En un esfuerzo articulado por dar certidumbre a la reparación integral en el marco de la justicia transicional, la Jurisdicción Especial para la Paz (JEP) anunció la incorporación de un esquema detallado para la aplicación de las denominadas sanciones propias. Este paso normativo busca blindar los fallos del tribunal y asegurar el cumplimiento estricto de los compromisos de los comparecientes ante las instancias internacionales, impidiendo que la ejecución de los proyectos restaurativos quede sujeta a interpretaciones de temporalidad o de alcance geográfico.
Para garantizar la efectividad de las medidas y evitar la indeterminación de las obligaciones de los máximos responsables, la magistratura resolvió incorporar a la sentencia un documento técnico fundamental: el cronograma territorializado de las sanciones propias. Este instrumento funciona como el principal anexo del fallo judicial, detallando de forma exhaustiva el listado de proyectos aprobados, las actividades específicas que se deben realizar en el territorio, así como los horarios y la dedicación exacta que los sancionados deberán destinar a las tareas, obras y actividades de restauración (TOAR). Con esta metodología, cada hora de trabajo comunitario quedará registrada y supervisada de manera estricta durante todo el periodo que comprenda la sanción.
Un diseño dialogado con las comunidades
La estructura final de la providencia judicial no fue un diseño exclusivo de los despachos de los magistrados. La sentencia conserva una tercera parte de las actividades restaurativas impuestas originalmente en la primera instancia del proceso; sin embargo, la innovación principal radica en la inclusión activa de las iniciativas de la sociedad civil. El tribunal incorporó dentro del cuerpo de la sanción las propuestas que fueron formuladas de manera directa por las víctimas a lo largo del prolongado trámite dialógico que caracteriza a este modelo judicial.

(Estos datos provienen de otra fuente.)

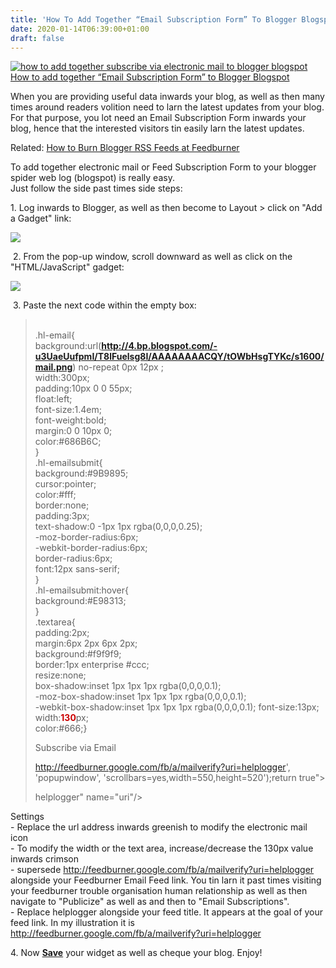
 ```yaml
---
title: 'How To Add Together “Email Subscription Form” To Blogger Blogspot'
date: 2020-01-14T06:39:00+01:00
draft: false
---
```


[![how to add together subscribe via electronic mail to blogger blogspot How to add together “Email Subscription Form” to Blogger Blogspot](http://2.bp.blogspot.com/-FZhU0LQ3l2E/T8lIm54H2zI/AAAAAAAACQk/capL0rUe8lc/s1600/how+to+add+email+subscription+form+for+blogger+blogspot.png "How to add together “Email Subscription Form” to Blogger Blogspot")](http://2.bp.blogspot.com/-FZhU0LQ3l2E/T8lIm54H2zI/AAAAAAAACQk/capL0rUe8lc/s1600/how+to+add+email+subscription+form+for+blogger+blogspot.png)

When you  are providing useful data inwards your blog, as well as then many times around readers volition need to larn the latest updates from your blog. For that purpose, you lot need an Email Subscription Form inwards your blog, hence that the interested visitors tin easily larn the latest updates.  
  
Related: [How to Burn Blogger RSS Feeds at Feedburner](https://rdbrry.blogspot.com//search?q=how-to-burn-blogger-rss-feeds-at)  
  
To add together electronic mail or Feed Subscription Form to your blogger spider web log (blogspot) is really easy.  
Just follow the side past times side steps:  
  
1\. Log inwards to Blogger, as well as then become to Layout > click on "Add a Gadget" link:  
  

[![](http://4.bp.blogspot.com/-mLvgiM6vofE/UTAOF5A25HI/AAAAAAAAC2E/weSw-aAkSeE/s1600/add-a-gadget-blogger-layout.png)](http://4.bp.blogspot.com/-mLvgiM6vofE/UTAOF5A25HI/AAAAAAAAC2E/weSw-aAkSeE/s1600/add-a-gadget-blogger-layout.png)

  
 2. From the pop-up window, scroll downward as well as click on the "HTML/JavaScript" gadget:  
  

[![](http://4.bp.blogspot.com/-P2TH6ji2oHw/UTAOqQFPGAI/AAAAAAAAC2Q/M6VnFBd74cc/s1600/html-javascript-blogger-gadgets-widgets.png)](http://4.bp.blogspot.com/-P2TH6ji2oHw/UTAOqQFPGAI/AAAAAAAAC2Q/M6VnFBd74cc/s1600/html-javascript-blogger-gadgets-widgets.png)

  
 3. Paste the next code within the empty box:  

> <br /> .hl-email{<br /> background:url(<span style="color: #38761d;"><b>http://4.bp.blogspot.com/-u3UaeUufpmI/T8lFuelsg8I/AAAAAAAACQY/tOWbHsgTYKc/s1600/mail.png</b></span>) no-repeat 0px 12px ;<br /> width:300px;<br /> padding:10px 0 0 55px;<br /> float:left;<br /> font-size:1.4em;<br /> font-weight:bold;<br /> margin:0 0 10px 0;<br /> color:#686B6C;<br /> }<br /> .hl-emailsubmit{<br /> background:#9B9895;<br /> cursor:pointer;<br /> color:#fff;<br /> border:none;<br /> padding:3px;<br /> text-shadow:0 -1px 1px rgba(0,0,0,0.25);<br /> -moz-border-radius:6px;<br /> -webkit-border-radius:6px;<br /> border-radius:6px;<br /> font:12px sans-serif;<br /> }<br /> .hl-emailsubmit:hover{<br /> background:#E98313;<br /> }<br /> .textarea{<br /> padding:2px;<br /> margin:6px 2px 6px 2px;<br /> background:#f9f9f9;<br /> border:1px enterprise #ccc;<br /> resize:none;<br /> box-shadow:inset 1px 1px 1px rgba(0,0,0,0.1);<br /> -moz-box-shadow:inset 1px 1px 1px rgba(0,0,0,0.1);<br /> -webkit-box-shadow:inset 1px 1px 1px rgba(0,0,0,0.1); font-size:13px;<br /> width:<b><span style="color: #cc0000;">130</span></b>px;<br /> color:#666;}<br />  
> 
>   
> Subscribe via Email
> 
> http://feedburner.google.com/fb/a/mailverify?uri=helplogger', 'popupwindow', 'scrollbars=yes,width=550,height=520');return true">  
>   
> helplogger" name="uri"/>  
>   
> 
>   

  
Settings   
\- Replace the url address inwards greenish to modify the electronic mail icon  
\- To modify the width or the text area, increase/decrease the 130px value inwards crimson  
\- supersede http://feedburner.google.com/fb/a/mailverify?uri=helplogger alongside your Feedburner Email Feed link. You tin larn it past times visiting your feedburner trouble organisation human relationship as well as then navigate to "Publicize" as well as and then to "Email Subscriptions".  
\- Replace helplogger alongside your feed title. It appears at the goal of your feed link. In my illustration it is http://feedburner.google.com/fb/a/mailverify?uri=helplogger  
  
4\. Now [**Save**](http://4.bp.blogspot.com/-vHuQ4iXW0YQ/UTD79mQXBeI/AAAAAAAAC2k/UDpF4RtWJms/s1600/save-html-javascript-blogger-widget.png) your widget as well as cheque your blog. Enjoy!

El plan de trabajo global se estructuró a partir de una división temporal y geográfica rigurosa. Se trata, en definitiva, de siete fases sucesivas de implementación que se desarrollarán en un periodo de mediano y largo plazo. El inicio de la ejecución material de los proyectos quedó fijado para el 15 de agosto de 2026 y su conclusión está proyectada para febrero de 2034, abarcando una cobertura integral en siete regiones geográficas del territorio nacional, seleccionadas por el impacto crítico que sufrieron durante el conflicto armado interno.
La distribución geográfica de los comparecientes y las obras se organizó de la siguiente forma: la región de Bogotá y el Noroccidente de Antioquia; la zona del Oriente, que comprende los departamentos de Caquetá y Meta; el área del Caribe, con énfasis en Bolívar y Cesar; el Suroccidente, que agrupa a las comunidades de Huila, Putumayo y Nariño; el Nororiente, concentrado en el departamento de Santander; y finalmente, las regiones del Centro y Suroriente, que involucran los territorios de Casanare, Vaupés y Sumapaz.
Radiografía de las líneas restaurativas
El núcleo del componente reparador de las sentencias se divide en seis grandes áreas de intervención social, ambiental y comunitaria. La mayor asignación presupuestal y operativa se concentrará en la infraestructura rural y urbana. Esta línea de acción representa el 41.25% del total de las tareas de restauración (TOAR) e incluye un portafolio de 33 actividades específicas. Dichas obras se desplegarán en cinco regiones y ocho departamentos, y su objetivo central es la reconstrucción y optimización de las condiciones materiales de vida de los habitantes de las zonas más afectadas por la violencia.
La segunda línea con mayor relevancia operativa es la del bioambiente, la cual abarca 13 actividades concretas orientadas a la recuperación de ecosistemas estratégicos. Este eje representa el 16.25% del plan global y se ejecutará en cuatro departamentos y seis municipios seleccionados por su fragilidad ecológica y su necesidad de reforestación o saneamiento.
Por su parte, las acciones de desminado humanitario y las estrategias de preservación de la memoria histórica ocupan un espacio equivalente en la distribución de las sanciones, aportando cada una el 15% del esfuerzo institucional. El desminado humanitario contempla 12 actividades estratégicas que se desplegarán en tres departamentos y seis municipios específicos para descontaminar tierras productivas. El eje de memoria histórica, en tanto, también desarrollará 12 actividades de dignificación, archivos comunitarios y actos simbólicos de reconocimiento de responsabilidad.
Finalmente, el cronograma de sanciones reserva un componente para la búsqueda de personas dadas por desaparecidas, con seis actividades focalizadas que corresponden al 7.5% de los trabajos globales, y una línea menor dedicada a proyectos de vida económica, con tres actividades que equivalen al 3.75% del total de los planes de restauración aprobados para los comparecientes.